The annual NFL scouting combine takes place each year and is an opportunity for the whole NFL community to get together following the season to evaluate the year’s top college prospects prior to the upcoming draft and seemingly to eat, drink and be merry.
There have always been critics of the value of the combine in evaluating prospects, with the danger of falling in love with a player who excels in shorts and t-shirt but cannot reproduce in a game situation. A suggestion that “group think” can creep into the process is also a risk, with scouts subconsciously talking themselves and being talked into the strengths or weaknesses of a prospect and losing the ability to think independently and to trust their own evaluations.
However, last year, the NFL learnt to manage the draft process without a combine at all. Teams conducted video interviews of prospects and found new ways of using and analysing data, including GPS data of players obtained during a game. There has also been progress in developing Virtual Reality (VR) testing for players to test their reactions to real game situations and ability to analyse the game in real time.
Some players choose not to attend due to injury concerns or will attend but not take part in the whole raft of drills set out before them. Others will have concerns about actually picking up injuries at the combine, just before the draft, and ruining their prospects of a multi-million dollar pay day.
So what is the value of the combine following it’s absence last year?
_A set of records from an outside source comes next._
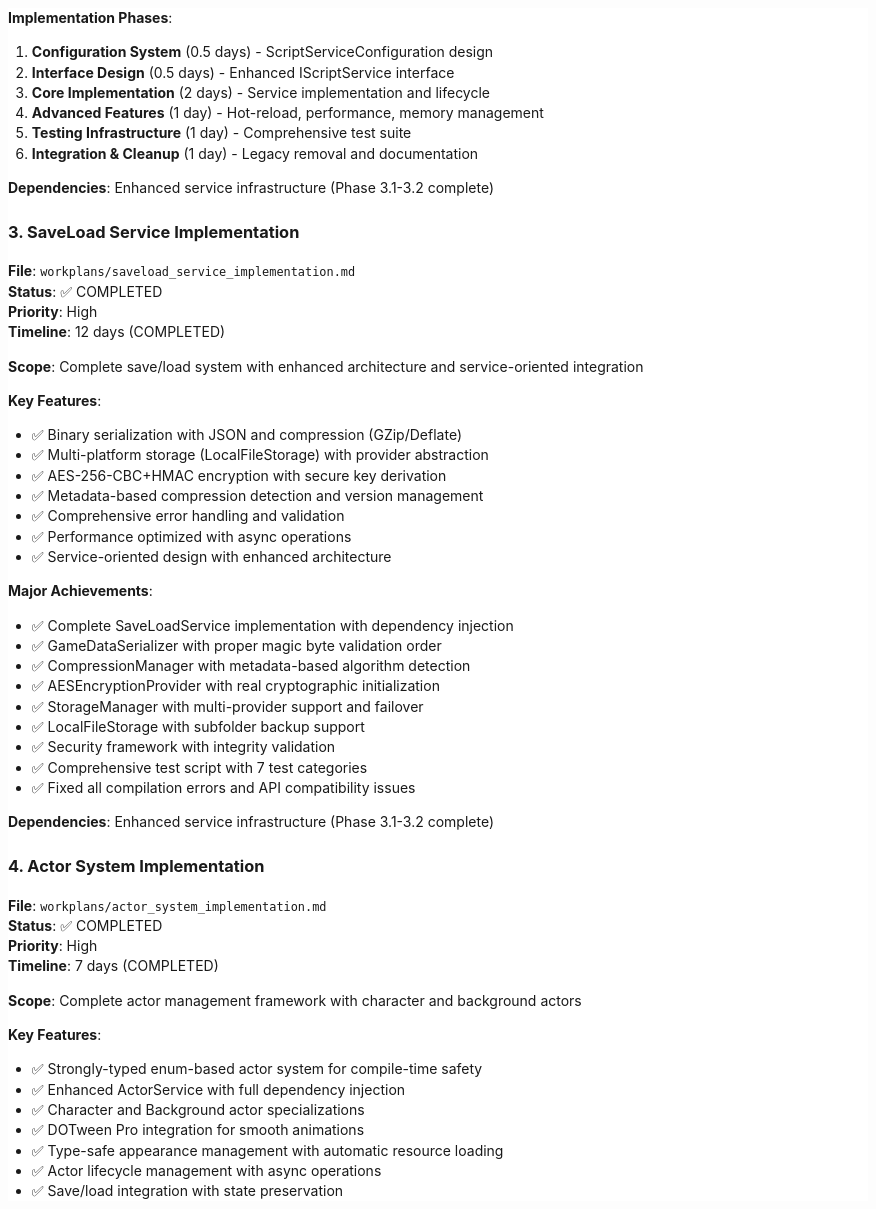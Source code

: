 **Implementation Phases**:
1. **Configuration System** (0.5 days) - ScriptServiceConfiguration design
2. **Interface Design** (0.5 days) - Enhanced IScriptService interface
3. **Core Implementation** (2 days) - Service implementation and lifecycle
4. **Advanced Features** (1 day) - Hot-reload, performance, memory management
5. **Testing Infrastructure** (1 day) - Comprehensive test suite
6. **Integration & Cleanup** (1 day) - Legacy removal and documentation

**Dependencies**: Enhanced service infrastructure (Phase 3.1-3.2 complete)

### 3. SaveLoad Service Implementation
**File**: `workplans/saveload_service_implementation.md`  
**Status**: ✅ COMPLETED  
**Priority**: High  
**Timeline**: 12 days (COMPLETED)  

**Scope**: Complete save/load system with enhanced architecture and service-oriented integration

**Key Features**:
- ✅ Binary serialization with JSON and compression (GZip/Deflate)
- ✅ Multi-platform storage (LocalFileStorage) with provider abstraction
- ✅ AES-256-CBC+HMAC encryption with secure key derivation
- ✅ Metadata-based compression detection and version management
- ✅ Comprehensive error handling and validation
- ✅ Performance optimized with async operations
- ✅ Service-oriented design with enhanced architecture

**Major Achievements**:
- ✅ Complete SaveLoadService implementation with dependency injection
- ✅ GameDataSerializer with proper magic byte validation order
- ✅ CompressionManager with metadata-based algorithm detection
- ✅ AESEncryptionProvider with real cryptographic initialization
- ✅ StorageManager with multi-provider support and failover
- ✅ LocalFileStorage with subfolder backup support
- ✅ Security framework with integrity validation
- ✅ Comprehensive test script with 7 test categories
- ✅ Fixed all compilation errors and API compatibility issues

**Dependencies**: Enhanced service infrastructure (Phase 3.1-3.2 complete)

### 4. Actor System Implementation
**File**: `workplans/actor_system_implementation.md`  
**Status**: ✅ COMPLETED  
**Priority**: High  
**Timeline**: 7 days (COMPLETED)  

**Scope**: Complete actor management framework with character and background actors

**Key Features**:
- ✅ Strongly-typed enum-based actor system for compile-time safety
- ✅ Enhanced ActorService with full dependency injection
- ✅ Character and Background actor specializations
- ✅ DOTween Pro integration for smooth animations
- ✅ Type-safe appearance management with automatic resource loading
- ✅ Actor lifecycle management with async operations
- ✅ Save/load integration with state preservation
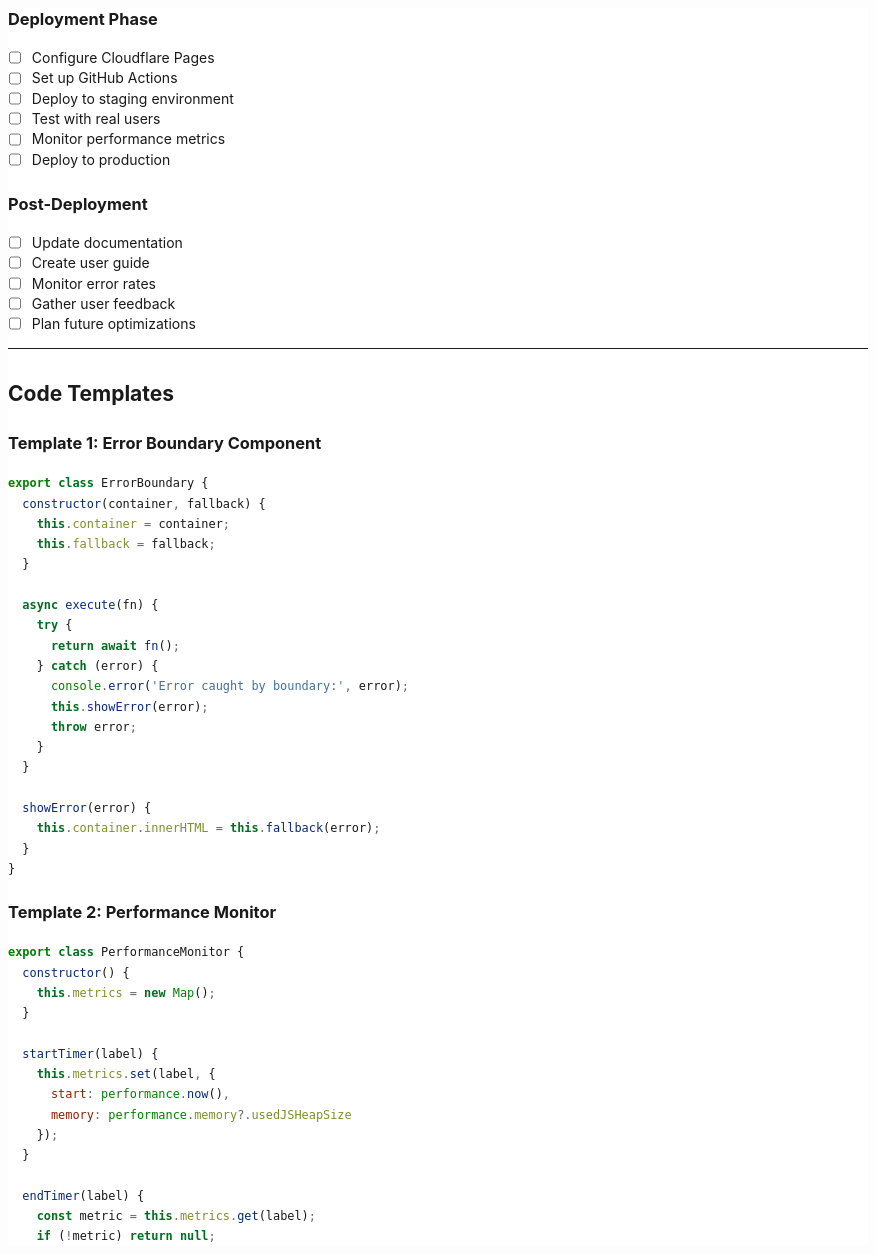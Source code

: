 ### Deployment Phase
- [ ] Configure Cloudflare Pages
- [ ] Set up GitHub Actions
- [ ] Deploy to staging environment
- [ ] Test with real users
- [ ] Monitor performance metrics
- [ ] Deploy to production

### Post-Deployment
- [ ] Update documentation
- [ ] Create user guide
- [ ] Monitor error rates
- [ ] Gather user feedback
- [ ] Plan future optimizations

---

## Code Templates

### Template 1: Error Boundary Component

```javascript
export class ErrorBoundary {
  constructor(container, fallback) {
    this.container = container;
    this.fallback = fallback;
  }

  async execute(fn) {
    try {
      return await fn();
    } catch (error) {
      console.error('Error caught by boundary:', error);
      this.showError(error);
      throw error;
    }
  }

  showError(error) {
    this.container.innerHTML = this.fallback(error);
  }
}
```

### Template 2: Performance Monitor

```javascript
export class PerformanceMonitor {
  constructor() {
    this.metrics = new Map();
  }

  startTimer(label) {
    this.metrics.set(label, {
      start: performance.now(),
      memory: performance.memory?.usedJSHeapSize
    });
  }

  endTimer(label) {
    const metric = this.metrics.get(label);
    if (!metric) return null;

```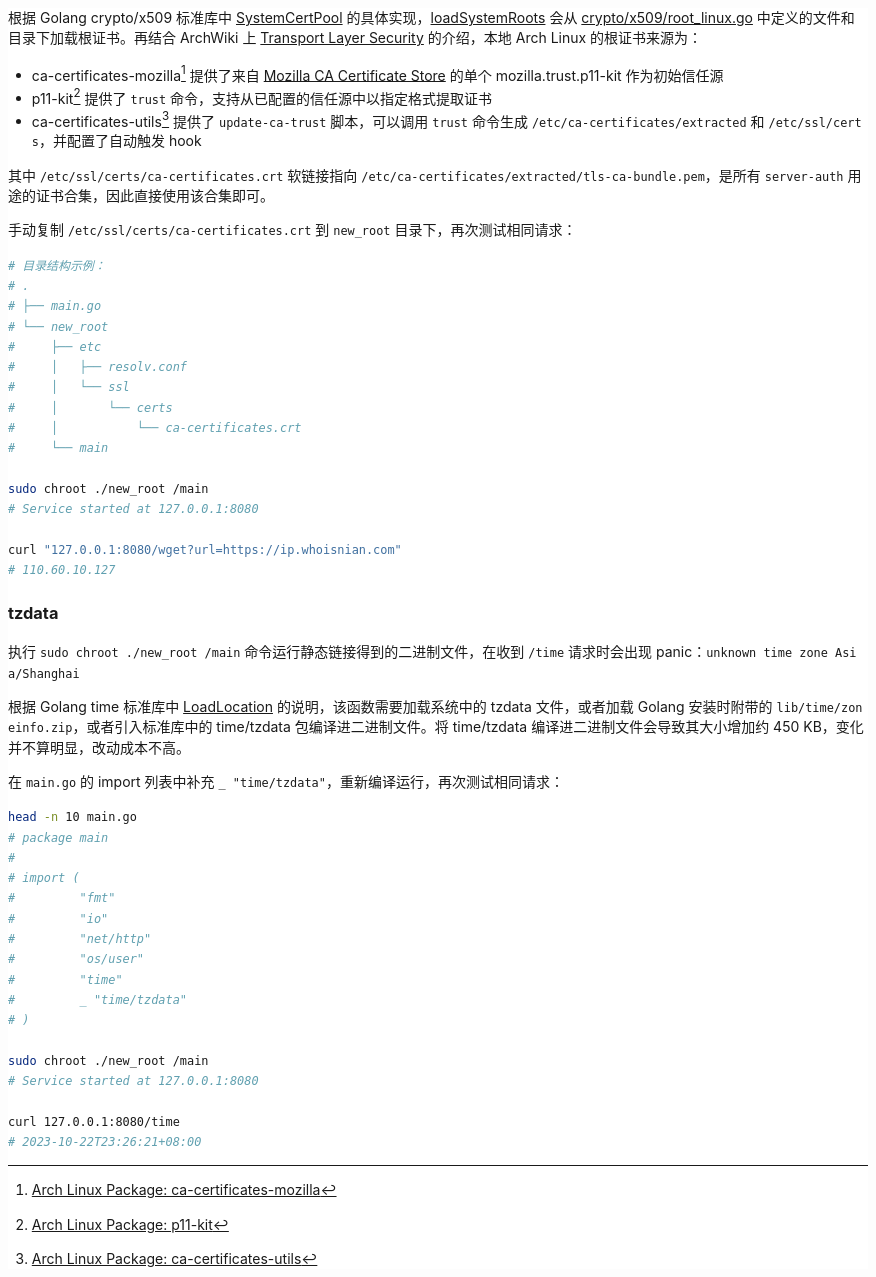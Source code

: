 根据 Golang crypto/x509 标准库中 [SystemCertPool](https://pkg.go.dev/crypto/x509#SystemCertPool) 的具体实现，[loadSystemRoots](https://cs.opensource.google/go/go/+/refs/tags/go1.21.3:src/crypto/x509/root_unix.go;l=32) 会从 [crypto/x509/root_linux.go](https://cs.opensource.google/go/go/+/refs/tags/go1.21.3:src/crypto/x509/root_linux.go) 中定义的文件和目录下加载根证书。再结合 ArchWiki 上 [Transport Layer Security](https://wiki.archlinux.org/title/Transport_Layer_Security#Certificate_authorities) 的介绍，本地 Arch Linux 的根证书来源为：
* ca-certificates-mozilla[^5] 提供了来自 [Mozilla CA Certificate Store](https://wiki.mozilla.org/CA) 的单个 mozilla.trust.p11-kit 作为初始信任源
* p11-kit[^6] 提供了 `trust` 命令，支持从已配置的信任源中以指定格式提取证书
* ca-certificates-utils[^7] 提供了 `update-ca-trust` 脚本，可以调用 `trust` 命令生成 `/etc/ca-certificates/extracted` 和 `/etc/ssl/certs`，并配置了自动触发 hook

其中 `/etc/ssl/certs/ca-certificates.crt` 软链接指向 `/etc/ca-certificates/extracted/tls-ca-bundle.pem`，是所有 `server-auth` 用途的证书合集，因此直接使用该合集即可。

手动复制 `/etc/ssl/certs/ca-certificates.crt` 到 `new_root` 目录下，再次测试相同请求：  
```sh
# 目录结构示例：
# .
# ├── main.go
# └── new_root
#     ├── etc
#     │   ├── resolv.conf
#     │   └── ssl
#     │       └── certs
#     │           └── ca-certificates.crt
#     └── main

sudo chroot ./new_root /main
# Service started at 127.0.0.1:8080

curl "127.0.0.1:8080/wget?url=https://ip.whoisnian.com"
# 110.60.10.127
```

### tzdata
执行 `sudo chroot ./new_root /main` 命令运行静态链接得到的二进制文件，在收到 `/time` 请求时会出现 panic：`unknown time zone Asia/Shanghai`

根据 Golang time 标准库中 [LoadLocation](https://pkg.go.dev/time#LoadLocation) 的说明，该函数需要加载系统中的 tzdata 文件，或者加载 Golang 安装时附带的 `lib/time/zoneinfo.zip`，或者引入标准库中的 time/tzdata 包编译进二进制文件。将 time/tzdata 编译进二进制文件会导致其大小增加约 450 KB，变化并不算明显，改动成本不高。

在 `main.go` 的 import 列表中补充 `_ "time/tzdata"`，重新编译运行，再次测试相同请求：  
```sh
head -n 10 main.go
# package main
#
# import (
#         "fmt"
#         "io"
#         "net/http"
#         "os/user"
#         "time"
#         _ "time/tzdata"
# )

sudo chroot ./new_root /main
# Service started at 127.0.0.1:8080

curl 127.0.0.1:8080/time
# 2023-10-22T23:26:21+08:00
```


[^1]: [ArchWiki: Installation guide](https://wiki.archlinux.org/title/Installation_guide#Chroot)  
[^2]: [ArchWiki: Building in a clean chroot](https://wiki.archlinux.org/title/DeveloperWiki:Building_in_a_clean_chroot)  
[^3]: [DOMjudge Manual: Installation of the judgehosts](https://www.domjudge.org/docs/manual/main/install-judgehost.html#creating-a-chroot-environment)  
[^4]: [HAProxy Configuration Manual: chroot](https://docs.haproxy.org/2.8/configuration.html#chroot)  
[^5]: [Arch Linux Package: ca-certificates-mozilla](https://archlinux.org/packages/core/x86_64/ca-certificates-mozilla/)  
[^6]: [Arch Linux Package: p11-kit](https://archlinux.org/packages/core/x86_64/p11-kit/)  
[^7]: [Arch Linux Package: ca-certificates-utils](https://archlinux.org/packages/core/any/ca-certificates-utils/)  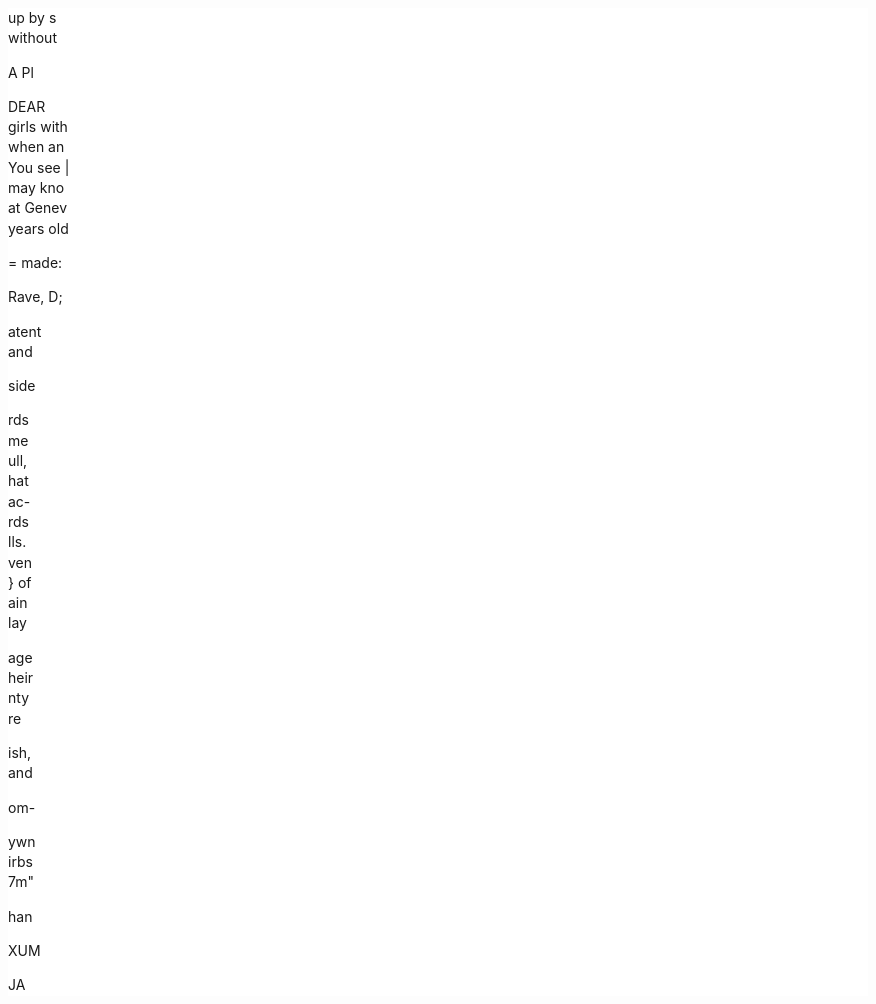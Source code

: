 up by s  
without  
  
  
  
A Pl  
  
DEAR  
girls with  
when an  
You see |  
may kno  
at Genev  
years old  
  
= made:  
  
Rave, D;  
  
  
  
atent  
and  
  
side  
  
rds  
me  
ull,  
hat  
ac-  
rds  
lls.  
ven  
} of  
ain  
lay  
  
age  
heir  
nty  
re  
  
ish,  
and  
  
om-  
  
ywn  
irbs  
7m&quot;  
  
han  
  
  
  
  
  
XUM  
  
JA  
  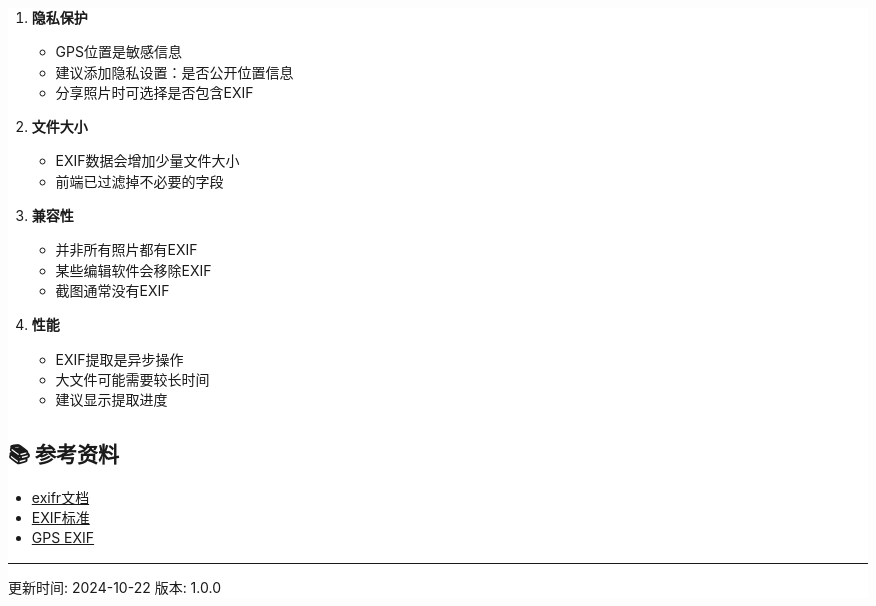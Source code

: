1. **隐私保护**
   - GPS位置是敏感信息
   - 建议添加隐私设置：是否公开位置信息
   - 分享照片时可选择是否包含EXIF

2. **文件大小**
   - EXIF数据会增加少量文件大小
   - 前端已过滤掉不必要的字段

3. **兼容性**
   - 并非所有照片都有EXIF
   - 某些编辑软件会移除EXIF
   - 截图通常没有EXIF

4. **性能**
   - EXIF提取是异步操作
   - 大文件可能需要较长时间
   - 建议显示提取进度

## 📚 参考资料

- [exifr文档](https://github.com/MikeKovarik/exifr)
- [EXIF标准](https://en.wikipedia.org/wiki/Exif)
- [GPS EXIF](https://exiftool.org/TagNames/GPS.html)

---

更新时间: 2024-10-22
版本: 1.0.0

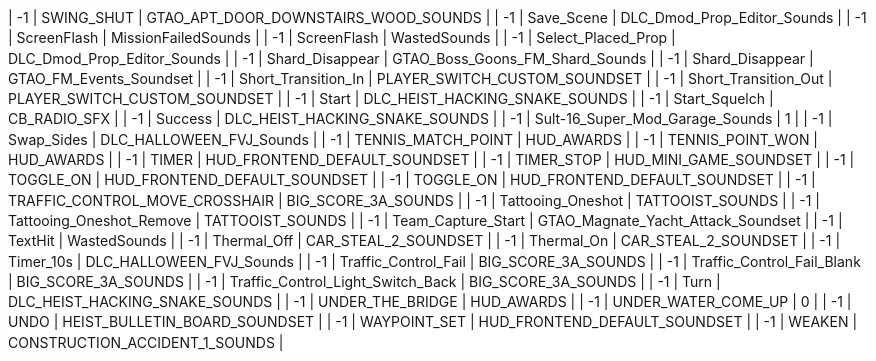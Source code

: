 | -1       | SWING_SHUT                           | GTAO_APT_DOOR_DOWNSTAIRS_WOOD_SOUNDS  |
| -1       | Save_Scene                           | DLC_Dmod_Prop_Editor_Sounds           |
| -1       | ScreenFlash                          | MissionFailedSounds                   |
| -1       | ScreenFlash                          | WastedSounds                          |
| -1       | Select_Placed_Prop                   | DLC_Dmod_Prop_Editor_Sounds           |
| -1       | Shard_Disappear                      | GTAO_Boss_Goons_FM_Shard_Sounds       |
| -1       | Shard_Disappear                      | GTAO_FM_Events_Soundset               |
| -1       | Short_Transition_In                  | PLAYER_SWITCH_CUSTOM_SOUNDSET         |
| -1       | Short_Transition_Out                 | PLAYER_SWITCH_CUSTOM_SOUNDSET         |
| -1       | Start                                | DLC_HEIST_HACKING_SNAKE_SOUNDS        |
| -1       | Start_Squelch                        | CB_RADIO_SFX                          |
| -1       | Success                              | DLC_HEIST_HACKING_SNAKE_SOUNDS        |
| -1       | Sult-16_Super_Mod_Garage_Sounds      | 1                                     |
| -1       | Swap_Sides                           | DLC_HALLOWEEN_FVJ_Sounds              |
| -1       | TENNIS_MATCH_POINT                   | HUD_AWARDS                            |
| -1       | TENNIS_POINT_WON                     | HUD_AWARDS                            |
| -1       | TIMER                                | HUD_FRONTEND_DEFAULT_SOUNDSET         |
| -1       | TIMER_STOP                           | HUD_MINI_GAME_SOUNDSET                |
| -1       | TOGGLE_ON                            | HUD_FRONTEND_DEFAULT_SOUNDSET         |
| -1       | TOGGLE_ON                            | HUD_FRONTEND_DEFAULT_SOUNDSET         |
| -1       | TRAFFIC_CONTROL_MOVE_CROSSHAIR       | BIG_SCORE_3A_SOUNDS                   |
| -1       | Tattooing_Oneshot                    | TATTOOIST_SOUNDS                      |
| -1       | Tattooing_Oneshot_Remove             | TATTOOIST_SOUNDS                      |
| -1       | Team_Capture_Start                   | GTAO_Magnate_Yacht_Attack_Soundset    |
| -1       | TextHit                              | WastedSounds                          |
| -1       | Thermal_Off                          | CAR_STEAL_2_SOUNDSET                  |
| -1       | Thermal_On                           | CAR_STEAL_2_SOUNDSET                  |
| -1       | Timer_10s                            | DLC_HALLOWEEN_FVJ_Sounds              |
| -1       | Traffic_Control_Fail                 | BIG_SCORE_3A_SOUNDS                   |
| -1       | Traffic_Control_Fail_Blank           | BIG_SCORE_3A_SOUNDS                   |
| -1       | Traffic_Control_Light_Switch_Back    | BIG_SCORE_3A_SOUNDS                   |
| -1       | Turn                                 | DLC_HEIST_HACKING_SNAKE_SOUNDS        |
| -1       | UNDER_THE_BRIDGE                     | HUD_AWARDS                            |
| -1       | UNDER_WATER_COME_UP                  | 0                                     |
| -1       | UNDO                                 | HEIST_BULLETIN_BOARD_SOUNDSET         |
| -1       | WAYPOINT_SET                         | HUD_FRONTEND_DEFAULT_SOUNDSET         |
| -1       | WEAKEN                               | CONSTRUCTION_ACCIDENT_1_SOUNDS        |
Players were still drafted, the NFL had another fantastic season and I doubt whether any good players were missed by teams.
The cynic in me might point to the fact that the NFL has now made the combine into a multi-day TV event with wall to wall coverage, moving towards the goal of a 365 day a year sport so that there is plenty going on off the field even when the games are finished. Yes the dollar signs are undoubtedly a factor.
There are, however, undoubtedly benefits to the combine. Scott Pioli commented this year on NFL Network that seeing whether players turn up properly prepared is something which goes to the character and intangibles the teams need to evaluate. Cameron Heyward also felt that the ability of players to listen and take direction from coaches, in what is a full on and stressful week with a lot of repetition, is also a useful indicator.
Former NFL scout and NFL Network analyst Daniel Jeremiah feels that the Combine can be a lot of help in the “cluster buster” process where you have a group of players in a given position who have a similar grade in evaluations. Having those players work out side by side on the same field allows the small differences in performance, movement, fluidity and body form to be compared to allow players grouped together to be separated.
Players from smaller schools get to work out alongside prospects from the biggest football programs, boosting their prospects in comparison to players who they might never come up against on the field. Any specific queries that a scout may have about a player in terms of height, weight, hand size, speed and other measurables can be checked and compared against other players.
There are countless stories where a poor performance in a single drill at the combine has caused a player to drop down the board on draft day, only to be proved spectacularly wrong. The most recent example is Cooper Kupp who ran a sub-par 40 yard dash and fell to the 69th pick and 3rd round of the 2017 draft. The Superbowl MVP performance to top a superlative 2021 season will have had a lot of scouts and GMs kicking themselves all over again for missing on him.
The Combine is, of course, not going anywhere, apart from likely moving away from its long time home in Indianapolis next year. So get in the popcorn, crack open a beer and enjoy watching freakish athletes dispel those lingering dreams that you could perhaps have made it in professional sport yourself given a few breaks.